Assets - American businessAssets are revenue-generating resources owned by every firm. It is impossible for a firm to earn (generate) revenues without owning and using its assets.
Assets are divided into current assets and long-term assets. Current assets, which are the more liquid assets that a firm owns, have useful lives of one year or less. Examples of current assets are cash, accounts receivable, merchandise inventory, supplies, various prepaid expenses such as prepaid rent and prepaid insurance, and short-term investments.
Long-term assets are less liquid and have useful lives greater than one year. In other words, their useful lives will span several, if not many, accounting periods, and they are expected to generate revenues for the firm over many accounting periods.
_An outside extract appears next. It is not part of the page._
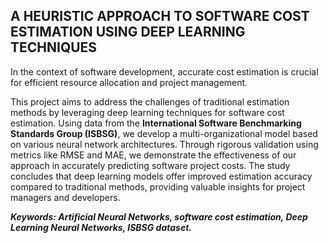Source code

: ## A HEURISTIC APPROACH TO SOFTWARE COST ESTIMATION USING DEEP LEARNING TECHNIQUES

In the context of software development, accurate cost estimation is crucial for efficient resource allocation and project management. 

This project aims to address the challenges of traditional estimation methods by leveraging deep learning techniques for software cost estimation. Using data from the **International Software Benchmarking Standards Group (ISBSG)**, we develop a multi-organizational model based on various neural network architectures. Through rigorous validation using metrics like RMSE and MAE, we demonstrate the effectiveness of our approach in accurately predicting software project costs. The study concludes that deep learning models offer improved estimation accuracy compared to traditional methods, providing valuable insights for project managers and developers.

***Keywords: Artificial Neural Networks, software cost estimation, Deep Learning Neural Networks, ISBSG dataset.***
There are three classes of long-term assets: man-made assets (such as plant and equipment); natural resources (such as timber tracts, mineral deposits, mines, and oil wells); and intangible assets (legal rights and privileges such a patents, copyrights, trademarks, logos, franchises, and goodwill). Assets are increased by debits to those accounts and decreased by credit entries (see debit, credit).
In terms of the accounting equation assets = liabilities + owners equity, the assets are the uses of the firm’s capital. The liabilities and owners’ equity are the sources of the firm’s capital. Thus, the left and right sides of the accounting equation must always be in balance.
Because assets are used in the generation of a firm’s revenues, most are transferred to expense over their useful life. While supplies reside in inventory, they are classified as assets (supplies inventory). When those supplies are used, their cost is classified as an expense (supplies expense). Likewise, when machinery is used, it is depreciated. When natural resources are used, they are depleted. When intangible assets help to generate revenue, they are amortized (see amortization).